03 October 2013

Fernando from Fredericksburg, VA  


The ballyhoo in Congress for the past four years has been the curiously-legislated, imperfect, much-maligned Affordable Care Act. Depending on how vituperative you are, you might call this law "Obamacare." No matter.

The Affordable Care Act has the distinction of being the most fillabustered bill in Congressional history. Now, don't get me wrong, the bill was not the greatest, but as America is the only advanced civilization on Earth without some form of universal health care, the dragging of the feet in Congress was nothing short of baffling. And then, of course, were the accusations that the bill was "jammed down throats" and that Congressmen hadn't "read the bill." All of that prompted people to seriously inquire into whether or not Congressmen read any of the bills in their entire before they vote on them. But no matter.

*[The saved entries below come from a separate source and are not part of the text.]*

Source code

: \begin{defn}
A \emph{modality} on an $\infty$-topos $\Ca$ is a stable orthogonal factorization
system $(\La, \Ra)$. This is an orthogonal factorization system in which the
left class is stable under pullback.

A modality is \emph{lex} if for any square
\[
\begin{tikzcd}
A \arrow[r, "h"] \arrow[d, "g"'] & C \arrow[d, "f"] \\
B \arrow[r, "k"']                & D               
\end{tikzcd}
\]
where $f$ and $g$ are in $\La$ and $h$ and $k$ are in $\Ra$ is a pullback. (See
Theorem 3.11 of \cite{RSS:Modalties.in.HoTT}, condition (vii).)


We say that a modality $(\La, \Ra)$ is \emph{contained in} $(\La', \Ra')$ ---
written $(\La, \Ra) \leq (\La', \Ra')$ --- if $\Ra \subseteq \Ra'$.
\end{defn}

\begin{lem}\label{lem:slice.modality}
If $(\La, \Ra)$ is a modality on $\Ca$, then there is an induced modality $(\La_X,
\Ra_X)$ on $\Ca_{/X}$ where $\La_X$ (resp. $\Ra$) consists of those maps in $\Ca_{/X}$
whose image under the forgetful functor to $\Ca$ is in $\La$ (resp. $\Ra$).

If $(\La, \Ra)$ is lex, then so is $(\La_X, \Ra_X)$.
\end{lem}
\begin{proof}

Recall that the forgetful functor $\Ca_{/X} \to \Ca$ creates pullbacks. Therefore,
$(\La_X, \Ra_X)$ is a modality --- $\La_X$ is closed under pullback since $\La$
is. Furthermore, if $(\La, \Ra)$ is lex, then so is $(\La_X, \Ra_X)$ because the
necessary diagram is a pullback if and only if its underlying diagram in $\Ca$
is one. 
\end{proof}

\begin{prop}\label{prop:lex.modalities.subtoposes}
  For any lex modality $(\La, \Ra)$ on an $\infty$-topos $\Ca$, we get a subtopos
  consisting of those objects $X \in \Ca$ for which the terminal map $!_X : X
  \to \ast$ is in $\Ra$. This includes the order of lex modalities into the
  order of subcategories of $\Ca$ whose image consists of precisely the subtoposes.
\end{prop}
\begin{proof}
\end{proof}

In 2010, a Republican minority in the House of Representatives crafted a very strong, negative message centered on Obamacare and swept into power. In 2012, running against the guy whose name adorns the vernacular of the bill, you would figure that Republicans would have no problem anointing a successor and making President Obama a one-termer. But it was not to be.

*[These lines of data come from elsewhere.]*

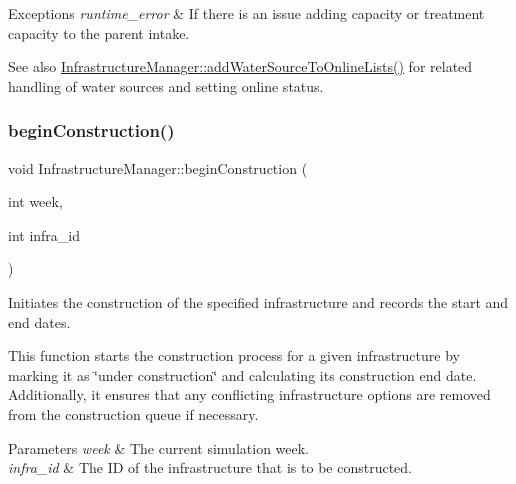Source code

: \begin{DoxyExceptions}{Exceptions}
{\em runtime\+\_\+error} & If there is an issue adding capacity or treatment capacity to the parent intake.\\
\hline
\end{DoxyExceptions}
\begin{DoxySeeAlso}{See also}
\mbox{\hyperlink{classInfrastructureManager_ab66bdc91a6f60c6aea6ce0bf179df913}{Infrastructure\+Manager\+::add\+Water\+Source\+To\+Online\+Lists()}} for related handling of water sources and setting online status. 
\end{DoxySeeAlso}
\mbox{\label{classInfrastructureManager_a7d60e4abff73890519ced487c74f2675}} 
\subsubsection{\texorpdfstring{begin\+Construction()}{beginConstruction()}}
{\footnotesize\ttfamily void Infrastructure\+Manager\+::begin\+Construction (\begin{DoxyParamCaption}\item[{int}]{week,  }\item[{int}]{infra\+\_\+id }\end{DoxyParamCaption})}



Initiates the construction of the specified infrastructure and records the start and end dates. 

This function starts the construction process for a given infrastructure by marking it as \char`\"{}under construction\char`\"{} and calculating its construction end date. Additionally, it ensures that any conflicting infrastructure options are removed from the construction queue if necessary.


\begin{DoxyParams}{Parameters}
{\em week} & The current simulation week. \\
\hline
{\em infra\+\_\+id} & The ID of the infrastructure that is to be constructed.\\
\hline
\end{DoxyParams}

Voters rejected the Republican ticket just one year before full implementation of Obamacare was to take effect. The Republican motto was still "Repeal, Reform, Replace" or some form thereof, but it was losing support on a broad, national level.

And then, of course, take into consideration the recent poll that found 47% of Americans support the Affordable Care Act, while only 36% support Obamacare. Remember from earlier that this is the same exact legislation. Commence facepalm.

Fernando is a 47-year old Marine Corps veteran. We had a frank conversation about the primary principle of the Affordable Care Act--that of access to basic health care for all--after an unseasonably cold Marine Corps Half Marathon in Fredericksburg a few years ago.

Fernando has no children and lost his wife in a drunk driving accident several years ago. He works as a mechanic and volunteers the rest of his time as a middle school wrestling coach nearby.

On the exterior, there is no way to know any of that about Fernando. He is trim, upbeat, and talks to strangers almost as much as your author. That day at the bar, FOX News was waxing poetic about the most recent doomsday scenario under Obamacare (it might have been Sarah Palin's "death panels"). For Fernando, however, when it comes to Obamacare, stark realities contrast enduring truths:

"This bill is going to put some small businesses under. That's just the facts. But you've gotta figure that any bill that tries to provide people this basic right that they've been denied for so long is gonna hurt somebody up front. 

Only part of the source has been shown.